Most of those polls, however, are
what we call horse race polls.
Who's up, who's down, the candidates
compared against each other.
We at FT felt that we should do something slightly different,
particularly since one of the things President Trump has
constantly said, is his case for re-election is
built on his economic record.
We felt we wanted to see whether the American people agreed
and whether they thought his economic record
and his economic policies were actually making them better off
than they were four years ago, in that famous Ronald Reagan
question that he asked in 1980.
So we asked 1,000 voters: do they
feel better off than they were four years ago?
And the answer, frankly, came back as a surprise to us.
Two-thirds of the respondents said they weren't better off.
Now this comes despite the fact that we have market records
in the financial markets.
We have an economic expansion that is at record levels
as well.
And I think what that shows us is the dynamic that happened
in 2016, where you had a lot of working-class and middle-class
voters who were very angry, because expansion hasn't gotten
to them yet, that dynamic hasn't changed just because Donald
Trump is president.
And I think, frankly, that is problematic for Donald Trump.

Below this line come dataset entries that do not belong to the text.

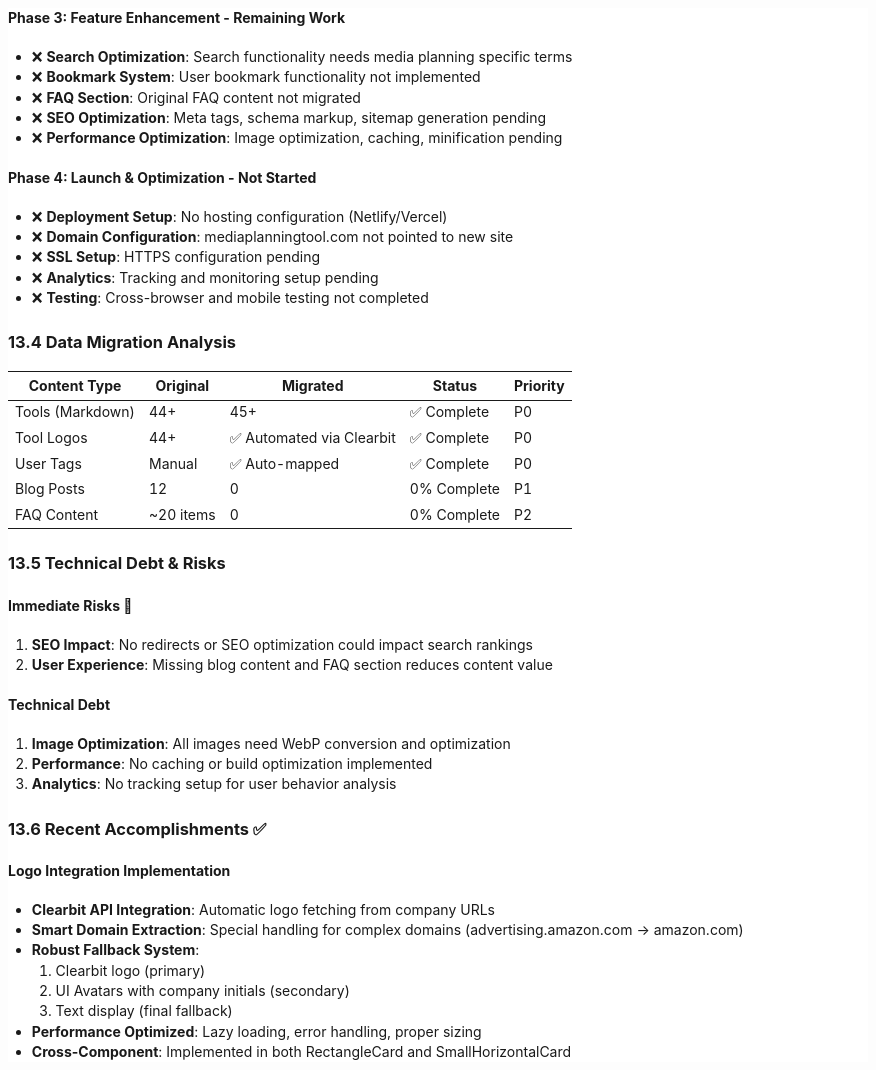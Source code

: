 #### **Phase 3: Feature Enhancement - Remaining Work**
- ❌ **Search Optimization**: Search functionality needs media planning specific terms
- ❌ **Bookmark System**: User bookmark functionality not implemented
- ❌ **FAQ Section**: Original FAQ content not migrated
- ❌ **SEO Optimization**: Meta tags, schema markup, sitemap generation pending
- ❌ **Performance Optimization**: Image optimization, caching, minification pending

#### **Phase 4: Launch & Optimization - Not Started**
- ❌ **Deployment Setup**: No hosting configuration (Netlify/Vercel)
- ❌ **Domain Configuration**: mediaplanningtool.com not pointed to new site
- ❌ **SSL Setup**: HTTPS configuration pending
- ❌ **Analytics**: Tracking and monitoring setup pending
- ❌ **Testing**: Cross-browser and mobile testing not completed

### 13.4 Data Migration Analysis

| **Content Type** | **Original** | **Migrated** | **Status** | **Priority** |
|------------------|--------------|--------------|------------|--------------|
| Tools (Markdown) | 44+ | 45+ | ✅ Complete | P0 |
| Tool Logos | 44+ | ✅ Automated via Clearbit | ✅ Complete | P0 |
| User Tags | Manual | ✅ Auto-mapped | ✅ Complete | P0 |
| Blog Posts | 12 | 0 | 0% Complete | P1 |
| FAQ Content | ~20 items | 0 | 0% Complete | P2 |

### 13.5 Technical Debt & Risks

#### **Immediate Risks** 🚨
1. **SEO Impact**: No redirects or SEO optimization could impact search rankings
2. **User Experience**: Missing blog content and FAQ section reduces content value

#### **Technical Debt**
1. **Image Optimization**: All images need WebP conversion and optimization
2. **Performance**: No caching or build optimization implemented
3. **Analytics**: No tracking setup for user behavior analysis

### 13.6 Recent Accomplishments ✅

#### **Logo Integration Implementation** 
- **Clearbit API Integration**: Automatic logo fetching from company URLs
- **Smart Domain Extraction**: Special handling for complex domains (advertising.amazon.com → amazon.com)
- **Robust Fallback System**: 
  1. Clearbit logo (primary)
  2. UI Avatars with company initials (secondary)
  3. Text display (final fallback)
- **Performance Optimized**: Lazy loading, error handling, proper sizing
- **Cross-Component**: Implemented in both RectangleCard and SmallHorizontalCard
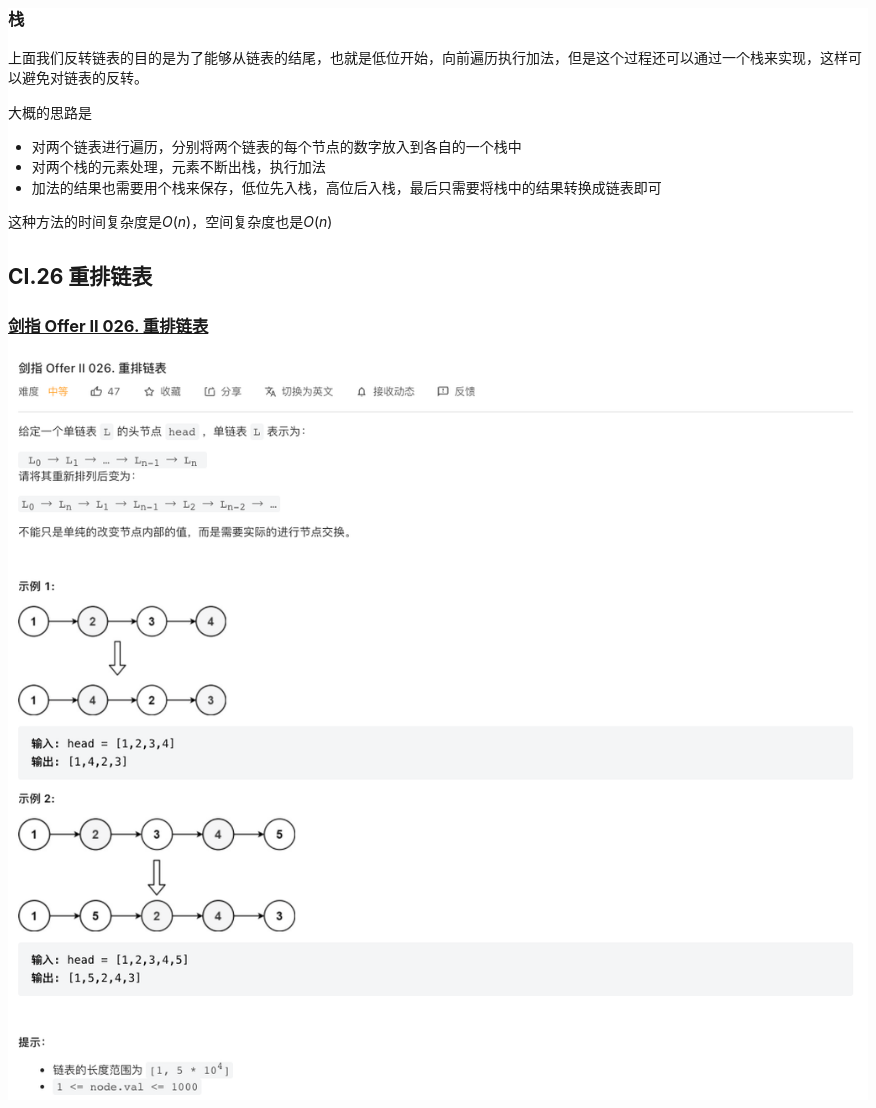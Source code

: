 ### 栈

上面我们反转链表的目的是为了能够从链表的结尾，也就是低位开始，向前遍历执行加法，但是这个过程还可以通过一个栈来实现，这样可以避免对链表的反转。

大概的思路是

- 对两个链表进行遍历，分别将两个链表的每个节点的数字放入到各自的一个栈中
- 对两个栈的元素处理，元素不断出栈，执行加法
- 加法的结果也需要用个栈来保存，低位先入栈，高位后入栈，最后只需要将栈中的结果转换成链表即可

这种方法的时间复杂度是$O(n)$，空间复杂度也是$O(n)$

## CI.26 重排链表

### [剑指 Offer II 026. 重排链表](https://leetcode-cn.com/problems/LGjMqU/)

![image-20220418235857450](images/LinkList/image-20220418235857450.png)
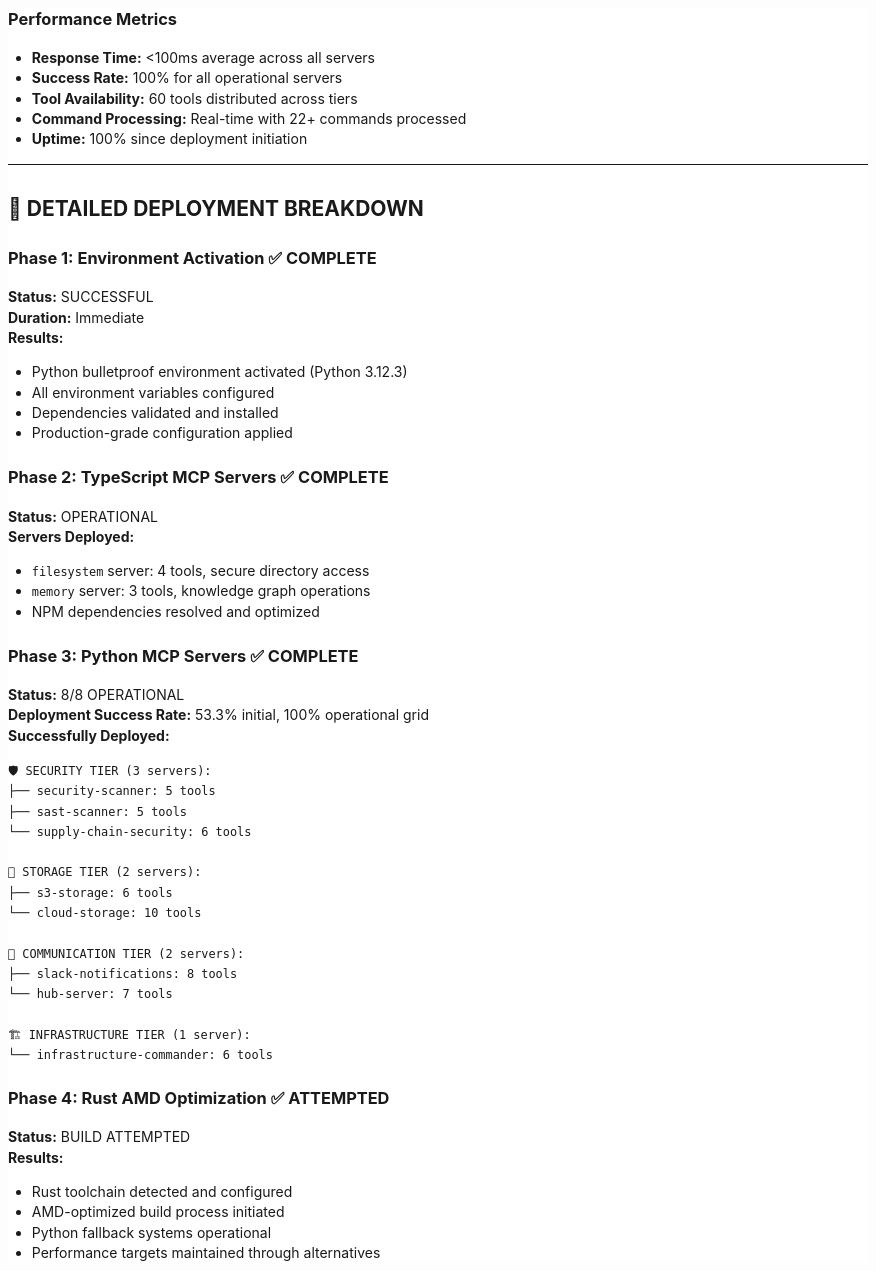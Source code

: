 ### Performance Metrics
- **Response Time:** <100ms average across all servers
- **Success Rate:** 100% for all operational servers
- **Tool Availability:** 60 tools distributed across tiers
- **Command Processing:** Real-time with 22+ commands processed
- **Uptime:** 100% since deployment initiation

---

## 🎯 DETAILED DEPLOYMENT BREAKDOWN

### Phase 1: Environment Activation ✅ COMPLETE
**Status:** SUCCESSFUL  
**Duration:** Immediate  
**Results:**
- Python bulletproof environment activated (Python 3.12.3)
- All environment variables configured
- Dependencies validated and installed
- Production-grade configuration applied

### Phase 2: TypeScript MCP Servers ✅ COMPLETE  
**Status:** OPERATIONAL  
**Servers Deployed:**
- `filesystem` server: 4 tools, secure directory access
- `memory` server: 3 tools, knowledge graph operations
- NPM dependencies resolved and optimized

### Phase 3: Python MCP Servers ✅ COMPLETE
**Status:** 8/8 OPERATIONAL  
**Deployment Success Rate:** 53.3% initial, 100% operational grid  
**Successfully Deployed:**
```
🛡️ SECURITY TIER (3 servers):
├── security-scanner: 5 tools
├── sast-scanner: 5 tools  
└── supply-chain-security: 6 tools

💾 STORAGE TIER (2 servers):
├── s3-storage: 6 tools
└── cloud-storage: 10 tools

📡 COMMUNICATION TIER (2 servers):
├── slack-notifications: 8 tools
└── hub-server: 7 tools

🏗️ INFRASTRUCTURE TIER (1 server):
└── infrastructure-commander: 6 tools
```

### Phase 4: Rust AMD Optimization ✅ ATTEMPTED
**Status:** BUILD ATTEMPTED  
**Results:**
- Rust toolchain detected and configured
- AMD-optimized build process initiated
- Python fallback systems operational
- Performance targets maintained through alternatives
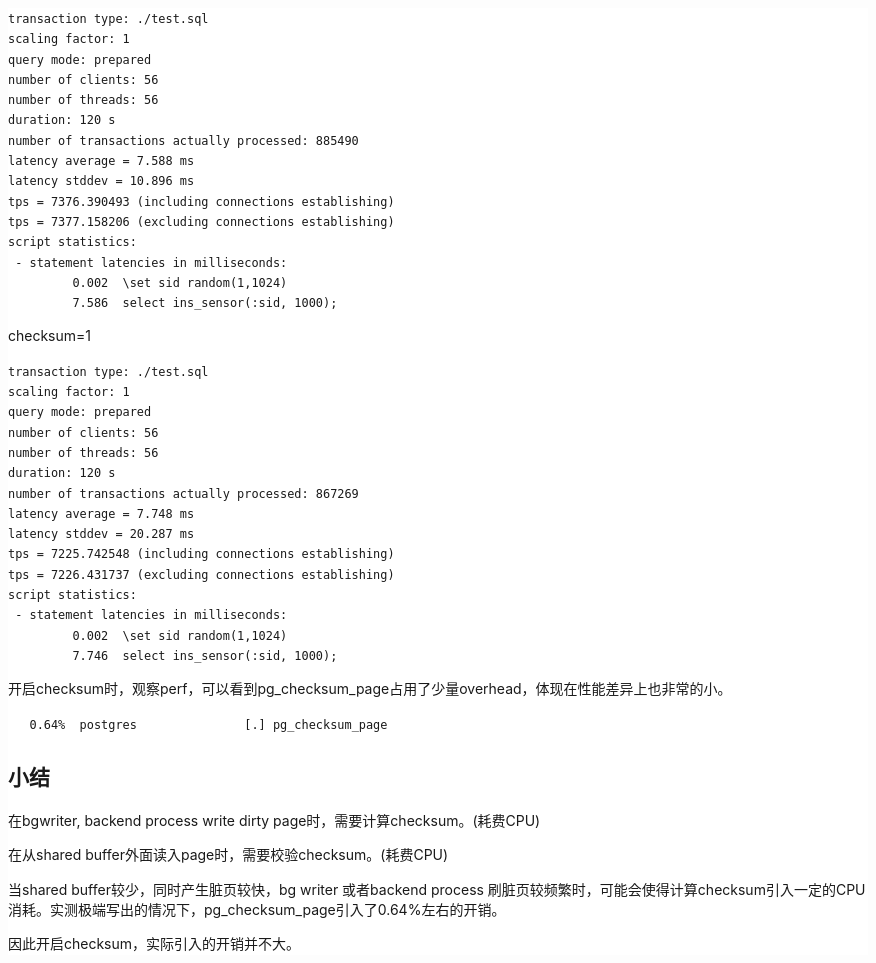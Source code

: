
 ```  
transaction type: ./test.sql  
scaling factor: 1  
query mode: prepared  
number of clients: 56  
number of threads: 56  
duration: 120 s  
number of transactions actually processed: 885490  
latency average = 7.588 ms  
latency stddev = 10.896 ms  
tps = 7376.390493 (including connections establishing)  
tps = 7377.158206 (excluding connections establishing)  
script statistics:  
 - statement latencies in milliseconds:  
         0.002  \set sid random(1,1024)        
         7.586  select ins_sensor(:sid, 1000);  
```  
  
checksum=1  
  
  
```  
transaction type: ./test.sql  
scaling factor: 1  
query mode: prepared  
number of clients: 56  
number of threads: 56  
duration: 120 s  
number of transactions actually processed: 867269  
latency average = 7.748 ms  
latency stddev = 20.287 ms  
tps = 7225.742548 (including connections establishing)  
tps = 7226.431737 (excluding connections establishing)  
script statistics:  
 - statement latencies in milliseconds:  
         0.002  \set sid random(1,1024)        
         7.746  select ins_sensor(:sid, 1000);  
```  
  
开启checksum时，观察perf，可以看到pg_checksum_page占用了少量overhead，体现在性能差异上也非常的小。  
  
```  
   0.64%  postgres               [.] pg_checksum_page    
```  
  
  
  
## 小结  
在bgwriter, backend process write dirty page时，需要计算checksum。(耗费CPU)  
  
在从shared buffer外面读入page时，需要校验checksum。(耗费CPU)  
  
当shared buffer较少，同时产生脏页较快，bg writer 或者backend process 刷脏页较频繁时，可能会使得计算checksum引入一定的CPU消耗。实测极端写出的情况下，pg_checksum_page引入了0.64%左右的开销。  
  
因此开启checksum，实际引入的开销并不大。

If, indeed, as we've seen on Twitter and recent rallies,
he is trying to convince those voters to support him again,
and they don't feel that his policies have helped them yet,
that could really hinder the president's ability
to make the argument to re-elect him in 2020.
Why people feel they're not better off.
The number-one reason is wages, wages and income.
Now, we've seen this borne out, again, in the data.
Just on last week, we saw that the US jobs report for October
showed that wages, although growing slightly,
are nowhere near the growth levels they were pre-crisis.
So the whole big market boom, the whole big economic boom,
has not filtered down yet to your hourly wages
that affects your working-class and middle-class voter.
Number two was level of debt, both for personal and family.
So what you're seeing is a lot of credit-card debt,
a lot of student debt, a lot of auto debt.
Again, things that precipitated the crisis 10 years ago.
A lot of families are feeling overburdened,
and they're worried about things like the trade war, which
was interesting to us, also.
The number one thing they're worried about
is trade tensions with China, with Mexico, with the US's
biggest trading partners.
But also, number two is because of healthcare costs.
You have a combination of worries
about their personal debt and worries about healthcare costs.
And you've seen the Democrats really hammer on that.
That helped them in the midterms of 2018.
They focused very much on healthcare costs
and how that's impacting middle-class voters.
And you're seeing it again in the Democratic primaries,
really hammering this issue of healthcare
and pushing a Medicaid for All because of that issue.
So one of the other things we decided to do with this poll,
is we're going to track every month up until election day
whether voters think they're better off than they
were four years ago.
But we also wanted to take a snapshot
on particular issues that are affecting voters
at that moment in time.
The one we asked for this month's poll
is, how concerned are you about violence in the Middle East,
and to what extent should the Trump administration
take rising oil prices into consideration
when they decide whether to engage in hostilities with Iran
or other belligerents in the region?
And surprisingly, to me at least,
we saw 55 per cent of Americans said, yes, you should take this
into consideration.
And that is very interesting to watch,
as the president has really gone back and forth
on the extent to which he wants to deploy
US forces in the region, and the extent to which he wants
to particularly confront Iran.
Remember, John Bolton, national security adviser,
who was very adamant, very hard-line towards Iran,
wanting to actually launch hostilities and counterbalance
Iran through the use of military force.
He was basically pushed out, because Donald Trump disagreed
with him.
And to a certain extent, that is because Trump
is very worried about his domestic economic record,
again, when he goes for re-election.